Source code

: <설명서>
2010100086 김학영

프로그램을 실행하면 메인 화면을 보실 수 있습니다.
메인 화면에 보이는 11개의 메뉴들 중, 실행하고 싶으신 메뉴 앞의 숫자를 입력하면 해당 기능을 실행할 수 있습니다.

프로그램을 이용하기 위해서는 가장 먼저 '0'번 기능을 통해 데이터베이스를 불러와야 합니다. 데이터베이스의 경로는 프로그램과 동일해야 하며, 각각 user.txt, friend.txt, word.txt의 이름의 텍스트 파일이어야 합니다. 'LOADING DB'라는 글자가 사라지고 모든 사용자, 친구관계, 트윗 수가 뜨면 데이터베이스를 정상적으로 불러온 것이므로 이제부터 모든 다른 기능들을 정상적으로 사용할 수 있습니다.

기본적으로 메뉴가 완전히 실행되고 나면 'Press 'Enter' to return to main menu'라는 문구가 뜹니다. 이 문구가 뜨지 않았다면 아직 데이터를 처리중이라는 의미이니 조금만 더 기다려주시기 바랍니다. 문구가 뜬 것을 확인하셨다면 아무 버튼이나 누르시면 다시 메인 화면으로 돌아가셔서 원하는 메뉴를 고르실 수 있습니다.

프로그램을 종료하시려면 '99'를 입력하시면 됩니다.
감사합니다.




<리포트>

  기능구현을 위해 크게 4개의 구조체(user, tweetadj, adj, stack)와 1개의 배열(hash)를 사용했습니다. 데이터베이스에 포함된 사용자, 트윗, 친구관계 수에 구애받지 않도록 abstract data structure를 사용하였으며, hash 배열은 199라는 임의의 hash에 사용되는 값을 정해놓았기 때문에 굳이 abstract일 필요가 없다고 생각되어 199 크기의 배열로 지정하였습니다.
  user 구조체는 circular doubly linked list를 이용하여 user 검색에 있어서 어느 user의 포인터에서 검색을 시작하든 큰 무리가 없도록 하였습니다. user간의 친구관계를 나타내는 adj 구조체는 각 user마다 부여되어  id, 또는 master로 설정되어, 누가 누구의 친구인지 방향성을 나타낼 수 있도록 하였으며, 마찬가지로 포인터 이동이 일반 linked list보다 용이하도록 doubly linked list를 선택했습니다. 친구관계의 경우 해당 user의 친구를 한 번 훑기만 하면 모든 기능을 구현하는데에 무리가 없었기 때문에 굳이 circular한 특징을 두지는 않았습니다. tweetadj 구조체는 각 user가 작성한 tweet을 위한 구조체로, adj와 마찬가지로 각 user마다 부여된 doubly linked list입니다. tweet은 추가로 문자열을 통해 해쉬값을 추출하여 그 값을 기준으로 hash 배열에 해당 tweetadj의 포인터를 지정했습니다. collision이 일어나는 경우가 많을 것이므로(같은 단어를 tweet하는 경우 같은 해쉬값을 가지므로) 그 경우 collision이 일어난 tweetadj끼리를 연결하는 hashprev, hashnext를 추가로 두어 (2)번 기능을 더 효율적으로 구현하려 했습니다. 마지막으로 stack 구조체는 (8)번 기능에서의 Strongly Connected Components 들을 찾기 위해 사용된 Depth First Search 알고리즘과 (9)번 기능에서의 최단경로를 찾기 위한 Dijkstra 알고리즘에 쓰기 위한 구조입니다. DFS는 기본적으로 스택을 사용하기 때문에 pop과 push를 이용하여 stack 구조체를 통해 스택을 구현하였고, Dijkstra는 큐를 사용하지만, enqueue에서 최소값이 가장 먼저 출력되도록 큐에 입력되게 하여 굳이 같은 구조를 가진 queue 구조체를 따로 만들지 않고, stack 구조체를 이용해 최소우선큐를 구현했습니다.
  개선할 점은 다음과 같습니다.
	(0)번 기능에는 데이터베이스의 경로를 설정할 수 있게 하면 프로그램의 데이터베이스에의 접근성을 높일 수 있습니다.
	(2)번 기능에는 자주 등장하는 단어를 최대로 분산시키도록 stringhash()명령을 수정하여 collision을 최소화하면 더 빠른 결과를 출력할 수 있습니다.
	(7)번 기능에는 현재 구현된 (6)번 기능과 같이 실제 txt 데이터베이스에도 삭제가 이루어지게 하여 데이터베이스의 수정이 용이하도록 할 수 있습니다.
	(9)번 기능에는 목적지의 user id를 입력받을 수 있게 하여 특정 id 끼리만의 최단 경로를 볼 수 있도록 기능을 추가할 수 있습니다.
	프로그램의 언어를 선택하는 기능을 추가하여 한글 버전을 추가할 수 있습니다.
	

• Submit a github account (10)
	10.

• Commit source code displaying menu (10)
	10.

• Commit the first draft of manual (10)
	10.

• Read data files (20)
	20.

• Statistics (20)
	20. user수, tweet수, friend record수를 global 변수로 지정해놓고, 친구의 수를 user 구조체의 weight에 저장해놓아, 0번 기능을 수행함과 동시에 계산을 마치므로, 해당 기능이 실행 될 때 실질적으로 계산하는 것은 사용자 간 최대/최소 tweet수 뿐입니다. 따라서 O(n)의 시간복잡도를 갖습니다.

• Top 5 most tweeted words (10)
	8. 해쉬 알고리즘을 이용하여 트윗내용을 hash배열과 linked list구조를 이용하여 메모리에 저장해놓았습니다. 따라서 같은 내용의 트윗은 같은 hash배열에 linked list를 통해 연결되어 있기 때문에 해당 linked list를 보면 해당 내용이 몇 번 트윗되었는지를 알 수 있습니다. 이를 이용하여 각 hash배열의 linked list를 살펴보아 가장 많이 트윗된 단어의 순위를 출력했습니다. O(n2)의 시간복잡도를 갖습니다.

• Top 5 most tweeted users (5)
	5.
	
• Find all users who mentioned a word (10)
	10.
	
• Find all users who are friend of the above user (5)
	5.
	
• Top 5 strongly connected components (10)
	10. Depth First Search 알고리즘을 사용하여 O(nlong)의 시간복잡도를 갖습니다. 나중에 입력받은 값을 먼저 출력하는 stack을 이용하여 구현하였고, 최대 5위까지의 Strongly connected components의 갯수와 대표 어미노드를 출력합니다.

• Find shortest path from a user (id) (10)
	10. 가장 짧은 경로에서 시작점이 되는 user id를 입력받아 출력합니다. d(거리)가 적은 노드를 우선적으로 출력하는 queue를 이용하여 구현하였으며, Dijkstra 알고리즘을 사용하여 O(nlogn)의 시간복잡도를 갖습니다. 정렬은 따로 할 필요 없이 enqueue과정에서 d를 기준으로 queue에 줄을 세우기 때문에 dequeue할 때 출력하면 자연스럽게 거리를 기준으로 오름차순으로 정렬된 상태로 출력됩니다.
---
■ TASK DIRECTIONS ■
After locating the line with "(2)번 기능에는 자주" above, return that line and every later line through the one with "프로그램의 언어를 선택하는 기능을 추가하여 한글 버전을 추가할 수 있습니다.", word for word and with nothing else.

■ ANSWER SPACE ■
	(2)번 기능에는 자주 등장하는 단어를 최대로 분산시키도록 stringhash()명령을 수정하여 collision을 최소화하면 더 빠른 결과를 출력할 수 있습니다.
	(7)번 기능에는 현재 구현된 (6)번 기능과 같이 실제 txt 데이터베이스에도 삭제가 이루어지게 하여 데이터베이스의 수정이 용이하도록 할 수 있습니다.
	(9)번 기능에는 목적지의 user id를 입력받을 수 있게 하여 특정 id 끼리만의 최단 경로를 볼 수 있도록 기능을 추가할 수 있습니다.
	프로그램의 언어를 선택하는 기능을 추가하여 한글 버전을 추가할 수 있습니다.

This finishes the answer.